The prolonged examination of Ben-Gurion cannot be fully recorded here. We shall set forth, however, his replies to certain questions:

1.
When the Chairman asked whether the Jews’ controversy with the Mandatory might be solved if the Jewish-Arab conflict were to disappear, Ben-Gurion said the Jews had no conflict with the Arabs . . . .
2.
If the U.N, decides to set up a Jewish State, then the U.N. should be prepared to use force to attain that end, if necessary . . . .
3.
When the Chairman asked if Arab occupancy of the country for 1000 years meant anything to him, Ben-Gurion replied that in this case it did not . . . .
4.
When the Chairman said that the use of the term “National Home” in the Mandate implied reservations, Ben-Gurion stated that there were only two reservations in the Mandate, first, that the civil and religious rights of non-Jewish communities should not be prejudiced and, secondly, that the status of Jews elsewhere should not be prejudiced . . . .
5.
The Czech asked if Ben-Gurion would be willing to consider a compromise, to which the latter replied they had informed the British they would consider a State in a viable part of Palestine . . . . At this point the Czech made a remark that has disturbed the Agency . . . . He said, “You know, Mr.

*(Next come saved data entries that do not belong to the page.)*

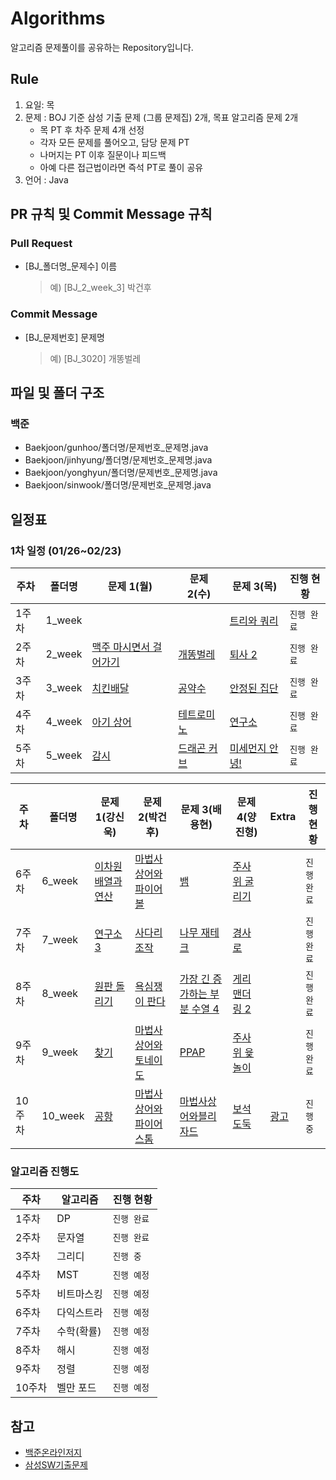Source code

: # Algorithms
알고리즘 문제풀이를 공유하는 Repository입니다.

## Rule
1. 요일: 목
2. 문제 : BOJ 기준 삼성 기출 문제 (그룹 문제집) 2개, 목표 알고리즘 문제 2개
    - 목 PT 후 차주 문제 4개 선정
    - 각자 모든 문제를 풀어오고, 담당 문제 PT
    - 나머지는 PT 이후 질문이나 피드백
    - 아예 다른 접근법이라면 즉석 PT로 풀이 공유
3. 언어 : Java

## PR 규칙 및 Commit Message 규칙
### Pull Request
- [BJ_폴더명_문제수] 이름
    > 예) [BJ_2_week_3] 박건후

### Commit Message
- [BJ_문제번호] 문제명
    > 예) [BJ_3020] 개똥벌레

## 파일 및 폴더 구조
### 백준
- Baekjoon/gunhoo/폴더명/문제번호_문제명.java
- Baekjoon/jinhyung/폴더명/문제번호_문제명.java
- Baekjoon/yonghyun/폴더명/문제번호_문제명.java
- Baekjoon/sinwook/폴더명/문제번호_문제명.java

## 일정표

### 1차 일정 (01/26~02/23)
| **주차** | **폴더명** | **문제 1(월)**                                          | **문제 2(수)**                                           | **문제 3(목)**                                       | **진행 현황** |
|--------|---------|------------------------------------------------------|-------------------------------------------------------|---------------------------------------------------|-----------|
| 1주차    | 1_week  |                                                      |                                                       | [트리와 쿼리](https://www.acmicpc.net/problem/15681)   | `진행 완료`   |
| 2주차    | 2_week  | [맥주 마시면서 걸어가기](https://www.acmicpc.net/problem/9205) | [개똥벌레](https://www.acmicpc.net/problem/3020)          | [퇴사 2](https://www.acmicpc.net/problem/15486)     | `진행 완료`   |
| 3주차    | 3_week  | [치킨배달](https://www.acmicpc.net/problem/15686)        | [공약수](https://www.acmicpc.net/problem/2436)           | [안정된 집단](https://www.acmicpc.net/problem/2653)    | `진행 완료`   |
| 4주차    | 4_week  | [아기 상어](https://www.acmicpc.net/problem/16236)       | [테트로미노](https://www.acmicpc.net/problem/14500)        | [연구소](https://www.acmicpc.net/problem/14502)      | `진행 완료`   |
| 5주차    | 5_week  | [감시](https://www.acmicpc.net/problem/15683)          | [드래곤 커브](https://www.acmicpc.net/problem/15685)       | [미세먼지 안녕!](https://www.acmicpc.net/problem/17144) | `진행 완료`   |

| **주차** | **폴더명** | **문제 1(강신욱)**                                       | **문제 2(박건후)**                                         | **문제 3(배용현)**                                              | **문제 4(양진형)**                                    | Extra                                      | **진행 현황** |
|--------|---------|-----------------------------------------------------|-------------------------------------------------------|------------------------------------------------------------|--------------------------------------------------|--------------------------------------------|-----------|
| 6주차    | 6_week  | [이차원 배열과 연산](https://www.acmicpc.net/problem/17140) | [마법사 상어와 파이어볼](https://www.acmicpc.net/problem/20056) | [뱀](https://www.acmicpc.net/problem/3190)                  | [주사위 굴리기](https://www.acmicpc.net/problem/14499) |                                            | `진행 완료`   |
| 7주차    | 7_week  | [연구소 3](https://www.acmicpc.net/problem/17142)      | [사다리 조작](https://www.acmicpc.net/problem/15684)       | [나무 재테크](https://www.acmicpc.net/problem/16235)            | [경사로](https://www.acmicpc.net/problem/14890)     |                                            | `진행 완료`   |
| 8주차    | 8_week  | [원판 돌리기](https://www.acmicpc.net/problem/17822)     | [욕심쟁이 판다](https://www.acmicpc.net/problem/1937)       | [가장 긴 증가하는 부분 수열 4](https://www.acmicpc.net/problem/14002) | [게리맨더링 2](https://www.acmicpc.net/problem/17779) |                                            | `진행 완료`   |
| 9주차    | 9_week  | [찾기](https://www.acmicpc.net/problem/1786)          | [마법사 상어와 토네이도](https://www.acmicpc.net/problem/20057) | [PPAP](https://www.acmicpc.net/problem/16120)              | [주사위 윷놀이](https://www.acmicpc.net/problem/17825) |                                            | `진행 완료`   |
| 10주차   | 10_week | [공항](https://www.acmicpc.net/problem/10775)         | [마법사상어와파이어스톰](https://www.acmicpc.net/problem/20058)  | [마법사상어와블리자드](https://www.acmicpc.net/problem/21611)        | [보석도둑](https://www.acmicpc.net/problem/1202)     | [광고](https://www.acmicpc.net/problem/1305) | `진행 중`    |

### 알고리즘 진행도
| 주차   | 알고리즘   | 진행 현황   |
|------|--------|---------|
| 1주차  | DP     | `진행 완료` |
| 2주차  | 문자열    | `진행 완료` |
| 3주차  | 그리디    | `진행 중`  |
| 4주차  | MST    | `진행 예정` |
| 5주차  | 비트마스킹  | `진행 예정` |
| 6주차  | 다익스트라  | `진행 예정` |
| 7주차  | 수학(확률) | `진행 예정` |
| 8주차  | 해시     | `진행 예정` |
| 9주차  | 정렬     | `진행 예정` |
| 10주차 | 벨만 포드  | `진행 예정` |

## 참고
- [백준온라인저지](https://www.acmicpc.net/)
- [삼성SW기출문제](https://www.acmicpc.net/group/workbook/view/16664/53490)
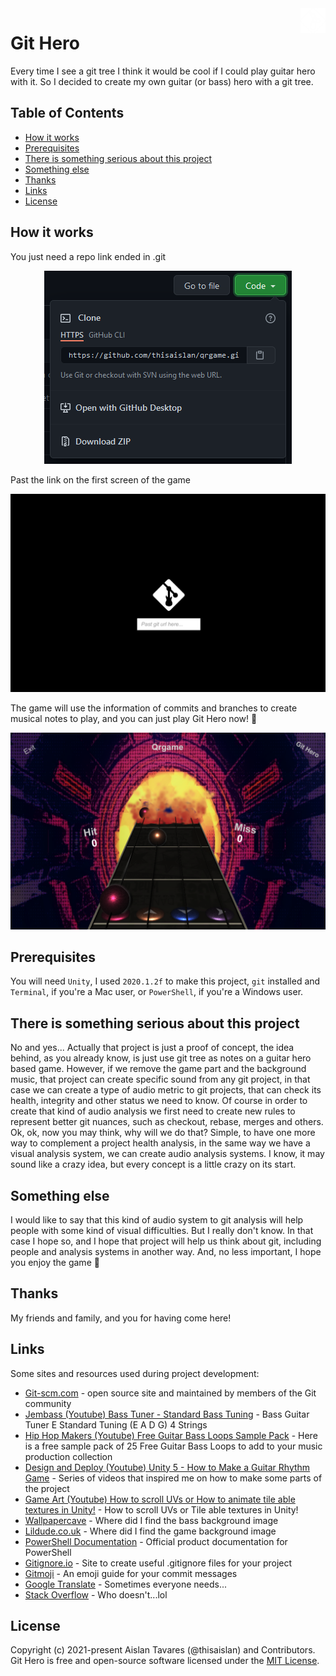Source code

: <a href="https://aimeos.org/">
    <img src="https://raw.githubusercontent.com/thisaislan/git-hero/main/images/logo.png" alt="Git Hero" title="Git Hero" align="right" height="40" />
</a>

# Git Hero
Every time I see a git tree I think it would be cool if I could play guitar hero with it. So I decided to create my own guitar (or bass) hero with a git tree.

## Table of Contents
- [How it works](#How-it-works)
- [Prerequisites](#Prerequisites)
- [There is something serious about this project](#There-is-something-serious-about-this-project)
- [Something else](#Something-else)
- [Thanks](#Thanks)
- [Links](#Links)
- [License](#License)

## How it works
You just need a repo link ended in .git

<div style="text-align:center"><img src="https://raw.githubusercontent.com/thisaislan/git-hero/main/images/how_it_works_1.png"/></div>

Past the link on the first screen of the game

<div style="text-align:center"><img src="https://raw.githubusercontent.com/thisaislan/git-hero/main/images/how_it_works_2.png"/></div>

The game will use the information of commits and branches to create musical notes to play, and you can just play Git Hero now! :guitar: 

<div style="text-align:center"><img src="https://raw.githubusercontent.com/thisaislan/git-hero/main/images/how_it_works_3.png"/></div>

## Prerequisites
You will need `Unity`, I used `2020.1.2f` to make this project, `git` installed and `Terminal`, if you're a Mac user, or `PowerShell`, if you're a Windows user.

## There is something serious about this project
No and yes... Actually that project is just a proof of concept, the idea behind, as you already know, is just use git tree as notes on a guitar hero based game.
However, if we remove the game part and the background music, that project can create specific sound from any git project, in that case we can create a type of audio metric to git projects, that can check its health, integrity and other status we need to know.
Of course in order to create that kind of audio analysis we first need to create new rules to represent better git nuances, such as checkout, rebase, merges and others.
Ok, ok, now you may think, why will we do that? Simple, to have one more way to complement a project health analysis, in the same way we have a visual analysis system, we can create audio analysis systems. I know, it may sound like a crazy idea, but every concept is a little crazy on its start.


## Something else
I would like to say that this kind of audio system to git analysis will help people with some kind of visual difficulties. But I really don't know. In that case I hope so, and I hope that project will help us think about git, including people and analysis systems in another way. And, no less important, I hope you enjoy the game :slightly_smiling_face:

## Thanks
My friends and family, and you for having come here!

## Links
Some sites and resources used during project development:

  - [Git-scm.com](https://git-scm.com) - open source site and maintained by members of the Git community
  - [Jembass (Youtube) Bass Tuner - Standard Bass Tuning](https://www.youtube.com/watch?v=yDZAeoJCIT4) - Bass Guitar Tuner E Standard Tuning (E A D G) 4 Strings
  - [Hip Hop Makers (Youtube) Free Guitar Bass Loops Sample Pack](https://www.youtube.com/watch?v=o4Z7XYeQER8) - Here is a free sample pack of 25 Free Guitar Bass Loops to add to your music production collection
  - [Design and Deploy (Youtube) Unity 5 - How to Make a Guitar Rhythm Game](https://www.youtube.com/watch?v=kyp3Ks5a6to) - Series of videos that inspired me on how to make some parts of the project
  - [Game Art (Youtube) How to scroll UVs or How to animate tile able textures in Unity!](https://www.youtube.com/watch?v=YOF4aHV3ALo) - How to scroll UVs or Tile able textures in Unity!
  - [Wallpapercave](https://wallpapercave.com) - Where did I find the bass background image
  - [Lildude.co.uk](https://lildude.co.uk/octocat-primed) - Where did I find the game background image
  - [PowerShell Documentation](https://docs.microsoft.com/en-us/powershell) - Official product documentation for PowerShell
  - [Gitignore.io](https://www.toptal.com/developers/gitignore) - Site to create useful .gitignore files for your project
  - [Gitmoji](https://gitmoji.dev/) - An emoji guide for your commit messages
  - [Google Translate](https://translate.google.com) - Sometimes everyone needs...
  - [Stack Overflow](https://stackoverflow.com) - Who doesn't...lol

## License
Copyright (c) 2021-present Aislan Tavares (@thisaislan) and Contributors. Git Hero is free and open-source software licensed under the [MIT License](https://github.com/thisaislan/git-hero/blob/main/LICENSE).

Ben-Gurion, politics is the art of knowing what is possible” . . . .
6.
In reply to the Canadian’s question, Ben-Gurion said that if the Government were to leave Jews and Arabs alone in the country, the Jews could take care of themselves . . . .
7.
After telling Ben-Gurion to “be precise”, the Indian asked if the [Page 1125] Jews based their case on the Balfour Declaration . . . . Ben-Gurion replied that the Jewish claim was 3000 [3500] years old and had merely been confirmed by that Declaration . . . .
8.
Asked by the Iranian how he reconciled the delay in establishing an independent state in Palestine until the Jews have a majority here with the principle of self-determination of peoples, Ben-Gurion, after long consultation with Shertok, replied that delay was justifiable in this case because whereas the Jews desire a state wherein all citizens will be equal, the Arabs have officially announced that they would continue restrictions in matters of land sales and immigration . . . . .1

[Here follows an account of further testimony by economic experts of the Jewish Agency on July 9; for texts, see UNSCOP , volume III, pages 94–103.]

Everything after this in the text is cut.